#### [Task details]
When you return the lines below, go from the first through the line with "3. mongodb.so", keep them exact, and leave out every picture.

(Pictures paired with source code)
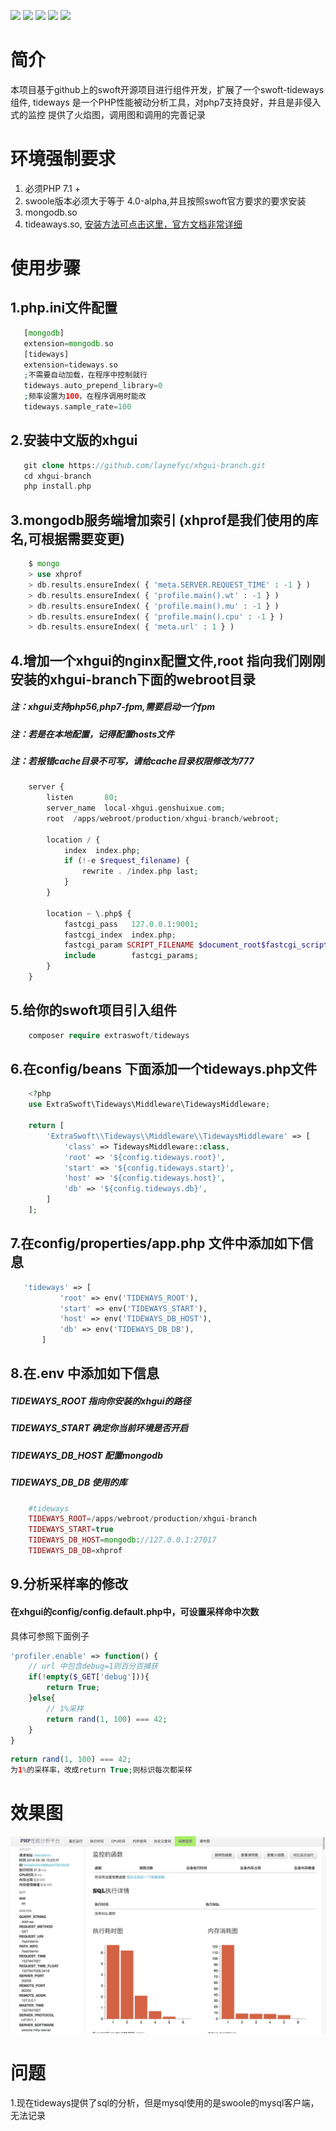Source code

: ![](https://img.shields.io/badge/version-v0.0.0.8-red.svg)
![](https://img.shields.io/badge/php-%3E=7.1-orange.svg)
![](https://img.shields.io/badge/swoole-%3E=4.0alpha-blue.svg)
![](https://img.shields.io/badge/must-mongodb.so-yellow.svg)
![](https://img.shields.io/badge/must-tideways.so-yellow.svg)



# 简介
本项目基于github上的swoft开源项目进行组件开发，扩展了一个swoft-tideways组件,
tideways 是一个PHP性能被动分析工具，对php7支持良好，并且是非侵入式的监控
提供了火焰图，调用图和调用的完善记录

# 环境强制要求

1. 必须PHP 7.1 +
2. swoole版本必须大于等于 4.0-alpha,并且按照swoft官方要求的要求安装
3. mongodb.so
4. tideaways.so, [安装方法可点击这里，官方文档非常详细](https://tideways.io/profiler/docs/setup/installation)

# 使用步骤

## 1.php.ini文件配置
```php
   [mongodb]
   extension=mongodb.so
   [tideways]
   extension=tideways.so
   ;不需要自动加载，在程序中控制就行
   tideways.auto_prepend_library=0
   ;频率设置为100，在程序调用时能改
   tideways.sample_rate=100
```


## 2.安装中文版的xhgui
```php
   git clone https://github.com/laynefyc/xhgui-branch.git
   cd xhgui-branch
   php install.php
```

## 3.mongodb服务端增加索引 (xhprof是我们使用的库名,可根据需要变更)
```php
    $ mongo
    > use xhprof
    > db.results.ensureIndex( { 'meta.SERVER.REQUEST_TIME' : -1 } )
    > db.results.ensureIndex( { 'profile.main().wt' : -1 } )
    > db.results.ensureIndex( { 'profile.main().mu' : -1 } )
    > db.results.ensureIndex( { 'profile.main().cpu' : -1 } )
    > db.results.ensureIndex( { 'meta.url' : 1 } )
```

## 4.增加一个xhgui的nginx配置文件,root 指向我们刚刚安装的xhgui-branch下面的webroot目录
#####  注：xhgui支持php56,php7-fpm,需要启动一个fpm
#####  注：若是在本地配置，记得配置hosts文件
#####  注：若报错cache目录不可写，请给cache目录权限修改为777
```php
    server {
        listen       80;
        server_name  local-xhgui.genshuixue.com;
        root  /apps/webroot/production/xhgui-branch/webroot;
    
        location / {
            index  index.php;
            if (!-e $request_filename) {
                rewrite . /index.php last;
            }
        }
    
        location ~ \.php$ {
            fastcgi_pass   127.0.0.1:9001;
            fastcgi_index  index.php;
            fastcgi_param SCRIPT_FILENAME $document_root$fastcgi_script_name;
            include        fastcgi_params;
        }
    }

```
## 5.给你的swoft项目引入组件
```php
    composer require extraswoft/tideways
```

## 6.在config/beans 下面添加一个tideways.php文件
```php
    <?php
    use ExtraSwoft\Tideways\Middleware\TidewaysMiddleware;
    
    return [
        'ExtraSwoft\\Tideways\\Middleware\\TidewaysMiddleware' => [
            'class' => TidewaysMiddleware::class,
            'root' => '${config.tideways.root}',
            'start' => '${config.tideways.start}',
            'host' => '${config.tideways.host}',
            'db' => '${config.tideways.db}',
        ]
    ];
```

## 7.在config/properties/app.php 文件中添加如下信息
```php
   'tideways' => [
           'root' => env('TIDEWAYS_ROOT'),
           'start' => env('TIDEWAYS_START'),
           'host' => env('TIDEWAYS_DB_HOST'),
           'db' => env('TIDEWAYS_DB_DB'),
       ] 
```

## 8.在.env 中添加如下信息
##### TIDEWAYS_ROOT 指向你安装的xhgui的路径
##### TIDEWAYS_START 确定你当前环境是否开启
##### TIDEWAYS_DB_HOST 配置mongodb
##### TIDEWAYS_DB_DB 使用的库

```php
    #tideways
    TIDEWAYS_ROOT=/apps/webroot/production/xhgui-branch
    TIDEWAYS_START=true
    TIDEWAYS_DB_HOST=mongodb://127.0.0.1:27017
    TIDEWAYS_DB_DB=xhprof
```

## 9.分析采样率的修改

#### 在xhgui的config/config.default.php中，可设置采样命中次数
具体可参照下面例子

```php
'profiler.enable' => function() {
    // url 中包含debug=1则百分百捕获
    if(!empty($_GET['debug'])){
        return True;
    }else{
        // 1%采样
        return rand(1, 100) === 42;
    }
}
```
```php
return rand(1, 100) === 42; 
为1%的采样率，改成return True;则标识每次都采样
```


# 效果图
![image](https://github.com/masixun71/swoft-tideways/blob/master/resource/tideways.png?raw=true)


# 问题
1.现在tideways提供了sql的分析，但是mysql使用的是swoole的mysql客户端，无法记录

#### [Task solution]
Source code

: ![](https://img.shields.io/badge/version-v0.0.0.8-red.svg)
![](https://img.shields.io/badge/php-%3E=7.1-orange.svg)
![](https://img.shields.io/badge/swoole-%3E=4.0alpha-blue.svg)
![](https://img.shields.io/badge/must-mongodb.so-yellow.svg)
![](https://img.shields.io/badge/must-tideways.so-yellow.svg)



# 简介
本项目基于github上的swoft开源项目进行组件开发，扩展了一个swoft-tideways组件,
tideways 是一个PHP性能被动分析工具，对php7支持良好，并且是非侵入式的监控
提供了火焰图，调用图和调用的完善记录

# 环境强制要求

1. 必须PHP 7.1 +
2. swoole版本必须大于等于 4.0-alpha,并且按照swoft官方要求的要求安装
3. mongodb.so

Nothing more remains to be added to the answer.